Warning: this configuration is not for the faint of heart. It is probably not a good idea to use this on a production system! Against my better judgement, I do anyways...
Interested in running Gentoo at (theoretically) maximum speed? Want to have a nearly fully LTOed system? Read on to see how it can be done!
Chat with us on Freenode! ##gentoolto
This overlay contains a set of configuration files extracted from my own Gentoo Portage configuration to enable system-wide LTO. It is intended to be used with aggressive compiler optimizations to help catch bugs in programs, including GCC. However, it can also be used for plain LTO without any aggressive compiler optimizations. Read on to see how to use it.
The history: earlier in 2017, I set out to do an experiment in building Gentoo using the -O3
gcc compiler option. It is well documented on the Gentoo wiki that this is not
a recommended configuration, but I wanted to see to what extent things would break. As it turns out, most packages that cannot be built with -O3
are already forced to build with -O2
anyways in the ebuilds themselves, so I experienced very few failures. With the success I had using -O3
, I decided to make things a little more complicated and toss the Graphite optimizations in the mix. Then I went a bit more daring and tossed in LTO. After about 8 months of doing this, I feel good enough about my configuration that I decided to publish it for interested parties to see. This repository will be actively updated and tested, as it is the basis for my own Portage configuration.
My original LTO and Graphite experiments were based on this helpful blog post. What this experiment does is expand on the content in that post with an active and updated configuration.
All optimizations are transformations, but not all transformations are optimizations.

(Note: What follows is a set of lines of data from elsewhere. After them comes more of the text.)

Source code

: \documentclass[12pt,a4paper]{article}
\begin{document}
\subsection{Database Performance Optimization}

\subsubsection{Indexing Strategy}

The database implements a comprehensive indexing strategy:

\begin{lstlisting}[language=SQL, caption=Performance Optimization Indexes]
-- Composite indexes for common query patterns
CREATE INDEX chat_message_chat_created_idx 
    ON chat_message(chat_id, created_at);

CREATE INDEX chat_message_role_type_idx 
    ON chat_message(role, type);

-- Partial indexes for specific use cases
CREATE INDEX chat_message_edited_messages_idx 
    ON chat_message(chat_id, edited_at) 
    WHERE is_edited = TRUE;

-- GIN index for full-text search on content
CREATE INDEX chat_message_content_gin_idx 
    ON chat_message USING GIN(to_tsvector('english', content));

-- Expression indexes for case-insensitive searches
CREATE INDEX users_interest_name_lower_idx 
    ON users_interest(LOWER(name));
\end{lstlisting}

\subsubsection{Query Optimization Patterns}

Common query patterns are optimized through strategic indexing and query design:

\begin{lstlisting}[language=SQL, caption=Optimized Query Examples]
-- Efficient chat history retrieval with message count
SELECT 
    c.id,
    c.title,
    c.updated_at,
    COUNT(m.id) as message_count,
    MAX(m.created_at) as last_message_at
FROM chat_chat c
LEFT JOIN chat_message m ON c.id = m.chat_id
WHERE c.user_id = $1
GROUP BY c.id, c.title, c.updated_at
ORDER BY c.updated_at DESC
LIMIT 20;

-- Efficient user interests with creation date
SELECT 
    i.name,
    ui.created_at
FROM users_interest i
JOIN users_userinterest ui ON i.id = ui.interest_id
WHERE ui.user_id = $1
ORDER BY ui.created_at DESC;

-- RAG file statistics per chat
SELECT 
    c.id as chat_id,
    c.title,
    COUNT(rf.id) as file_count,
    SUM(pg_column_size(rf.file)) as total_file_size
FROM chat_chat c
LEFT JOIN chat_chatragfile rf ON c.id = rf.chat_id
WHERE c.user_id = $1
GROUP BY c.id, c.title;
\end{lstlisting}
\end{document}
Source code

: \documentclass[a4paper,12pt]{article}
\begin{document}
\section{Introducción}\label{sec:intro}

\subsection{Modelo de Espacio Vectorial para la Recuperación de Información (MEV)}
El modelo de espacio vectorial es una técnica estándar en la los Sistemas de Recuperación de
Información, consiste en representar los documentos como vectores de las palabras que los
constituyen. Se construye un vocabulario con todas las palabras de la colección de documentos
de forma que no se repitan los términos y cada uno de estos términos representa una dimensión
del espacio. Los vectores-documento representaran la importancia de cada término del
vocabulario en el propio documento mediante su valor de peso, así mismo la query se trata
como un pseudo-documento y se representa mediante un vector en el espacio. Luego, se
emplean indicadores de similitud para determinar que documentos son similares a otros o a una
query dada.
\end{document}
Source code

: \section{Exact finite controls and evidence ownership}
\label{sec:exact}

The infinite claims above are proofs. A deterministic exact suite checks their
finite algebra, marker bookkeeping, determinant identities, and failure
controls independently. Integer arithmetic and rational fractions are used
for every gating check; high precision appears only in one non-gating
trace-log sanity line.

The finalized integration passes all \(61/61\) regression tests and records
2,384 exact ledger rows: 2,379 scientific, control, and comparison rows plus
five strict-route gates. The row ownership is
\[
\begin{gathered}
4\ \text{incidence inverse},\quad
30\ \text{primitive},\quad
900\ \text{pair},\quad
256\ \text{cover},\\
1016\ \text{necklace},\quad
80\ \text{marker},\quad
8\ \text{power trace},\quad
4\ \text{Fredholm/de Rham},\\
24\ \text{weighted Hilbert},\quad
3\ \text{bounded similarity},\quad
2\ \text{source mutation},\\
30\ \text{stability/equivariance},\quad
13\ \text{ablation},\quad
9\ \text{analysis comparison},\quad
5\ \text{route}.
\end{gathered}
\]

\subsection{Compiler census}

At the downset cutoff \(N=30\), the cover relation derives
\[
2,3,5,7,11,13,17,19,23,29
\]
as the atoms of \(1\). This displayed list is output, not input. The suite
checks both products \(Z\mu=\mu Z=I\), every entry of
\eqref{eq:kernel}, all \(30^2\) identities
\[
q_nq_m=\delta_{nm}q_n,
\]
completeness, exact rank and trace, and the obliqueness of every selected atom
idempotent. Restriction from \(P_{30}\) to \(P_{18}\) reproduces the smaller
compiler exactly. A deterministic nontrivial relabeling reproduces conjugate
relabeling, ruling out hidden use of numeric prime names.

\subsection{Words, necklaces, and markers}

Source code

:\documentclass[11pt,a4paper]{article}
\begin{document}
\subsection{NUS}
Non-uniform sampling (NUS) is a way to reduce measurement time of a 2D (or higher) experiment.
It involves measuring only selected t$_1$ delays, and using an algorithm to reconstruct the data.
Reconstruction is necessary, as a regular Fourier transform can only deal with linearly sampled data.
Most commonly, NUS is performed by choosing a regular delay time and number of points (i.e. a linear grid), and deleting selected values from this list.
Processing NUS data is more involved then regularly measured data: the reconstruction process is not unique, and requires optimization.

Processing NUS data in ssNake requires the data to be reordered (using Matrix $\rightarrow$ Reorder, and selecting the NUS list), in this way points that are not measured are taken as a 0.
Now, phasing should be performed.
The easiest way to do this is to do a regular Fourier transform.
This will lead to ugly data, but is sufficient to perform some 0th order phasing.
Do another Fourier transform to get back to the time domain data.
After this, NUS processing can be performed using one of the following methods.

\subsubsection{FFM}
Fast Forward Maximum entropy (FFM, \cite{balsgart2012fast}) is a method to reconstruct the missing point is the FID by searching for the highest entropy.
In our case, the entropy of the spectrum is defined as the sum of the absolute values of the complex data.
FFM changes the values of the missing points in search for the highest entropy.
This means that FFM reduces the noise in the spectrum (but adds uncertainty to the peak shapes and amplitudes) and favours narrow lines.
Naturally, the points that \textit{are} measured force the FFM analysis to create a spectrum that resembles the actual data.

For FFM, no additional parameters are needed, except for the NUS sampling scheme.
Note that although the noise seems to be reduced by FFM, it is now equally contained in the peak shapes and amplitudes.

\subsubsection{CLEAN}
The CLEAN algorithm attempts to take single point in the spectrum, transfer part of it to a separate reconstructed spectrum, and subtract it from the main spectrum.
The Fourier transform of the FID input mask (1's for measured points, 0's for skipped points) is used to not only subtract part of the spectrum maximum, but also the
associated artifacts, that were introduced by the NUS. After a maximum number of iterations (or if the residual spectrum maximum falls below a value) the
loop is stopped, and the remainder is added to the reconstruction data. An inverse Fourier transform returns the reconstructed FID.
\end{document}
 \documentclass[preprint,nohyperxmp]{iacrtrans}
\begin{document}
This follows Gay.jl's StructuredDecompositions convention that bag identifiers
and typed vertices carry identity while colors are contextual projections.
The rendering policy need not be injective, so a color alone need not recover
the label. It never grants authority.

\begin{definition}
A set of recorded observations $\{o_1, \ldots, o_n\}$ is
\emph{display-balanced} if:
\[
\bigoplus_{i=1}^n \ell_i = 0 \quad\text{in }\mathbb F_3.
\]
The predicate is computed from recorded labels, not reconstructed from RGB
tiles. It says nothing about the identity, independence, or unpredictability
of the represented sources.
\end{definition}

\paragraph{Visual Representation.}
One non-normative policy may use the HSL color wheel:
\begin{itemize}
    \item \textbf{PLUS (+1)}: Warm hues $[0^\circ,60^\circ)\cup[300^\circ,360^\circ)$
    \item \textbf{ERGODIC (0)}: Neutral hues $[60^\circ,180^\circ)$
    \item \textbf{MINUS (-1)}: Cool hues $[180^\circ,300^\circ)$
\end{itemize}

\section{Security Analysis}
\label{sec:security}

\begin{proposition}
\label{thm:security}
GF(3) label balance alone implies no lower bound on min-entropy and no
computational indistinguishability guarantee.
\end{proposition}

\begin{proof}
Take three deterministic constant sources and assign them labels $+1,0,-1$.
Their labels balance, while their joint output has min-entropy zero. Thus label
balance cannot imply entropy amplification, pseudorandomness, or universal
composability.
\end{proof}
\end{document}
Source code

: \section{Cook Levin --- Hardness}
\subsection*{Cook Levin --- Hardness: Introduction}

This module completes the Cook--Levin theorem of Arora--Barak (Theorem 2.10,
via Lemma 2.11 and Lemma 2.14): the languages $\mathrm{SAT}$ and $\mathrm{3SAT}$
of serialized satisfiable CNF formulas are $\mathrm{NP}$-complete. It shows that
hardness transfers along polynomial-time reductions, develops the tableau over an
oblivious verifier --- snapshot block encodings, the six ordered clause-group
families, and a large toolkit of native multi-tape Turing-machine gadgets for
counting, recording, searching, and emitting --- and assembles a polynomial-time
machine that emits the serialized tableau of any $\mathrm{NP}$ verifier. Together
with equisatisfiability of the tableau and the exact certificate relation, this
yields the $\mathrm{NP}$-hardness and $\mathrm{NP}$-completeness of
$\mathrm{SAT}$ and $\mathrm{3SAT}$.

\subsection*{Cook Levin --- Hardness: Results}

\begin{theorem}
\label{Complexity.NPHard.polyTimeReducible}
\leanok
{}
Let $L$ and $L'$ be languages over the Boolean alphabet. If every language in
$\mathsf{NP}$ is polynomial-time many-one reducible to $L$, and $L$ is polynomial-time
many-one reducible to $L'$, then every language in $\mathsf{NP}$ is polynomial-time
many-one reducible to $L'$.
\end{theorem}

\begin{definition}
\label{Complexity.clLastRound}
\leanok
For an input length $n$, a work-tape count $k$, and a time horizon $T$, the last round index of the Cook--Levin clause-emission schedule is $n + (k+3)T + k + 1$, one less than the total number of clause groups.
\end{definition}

It is important to note that just because something is compiled with -O3
and Graphite does not mean that the compiler will necessarily perform more optimizations than it would otherwise. I only include flags in make.conf.lto
that allow the compiler to perform a transformation if it is deemed profitable--any "optimization" that doesn't actually optimize, after all, is just a transformation. The philosophy behind this configuration is to allow the compiler to optimize as it sees fit, without the restrictions normally imposed by -O2
and friends. You won't ever find a flag that intentionally overrides the compiler's judgement in this configuration. If you do find a flag in this configuration that does, please file a bug report! An example of a flag that overrides the compiler's judgement is -funroll-loops
.
The biggest gotcha with -O3
is that it does not play nice at all with Undefined Behaviour. UB is far more prevalent in C and C++ programs than anyone would like to admit, so the default advice with any source distribution is to build with -O2
and be done with it. If -O3
produces non-working code, that is more often than not the code's fault and not the compiler's.
Add the mv
overlay (layman -a mv
) and then add this overlay (layman -a lto-overlay
) to your system and emerge sys-config/ltoize
, adding it to your /etc/portage/package.accept_keywords
if necessary. This will add in the necessary overrides to your /etc/portage/
, but it won't modify your make.conf
.
It will create a make.conf.lto
in /etc/portage
with the recommended settings for LTO. Modify your own make.conf
accordingly--there are comments in make.conf.lto
to help
guide you through the process, including for enabling Graphite.
If you're building a new system, I'd recommend using glibc 2.25 since there are some packages which do not build with glibc 2.26.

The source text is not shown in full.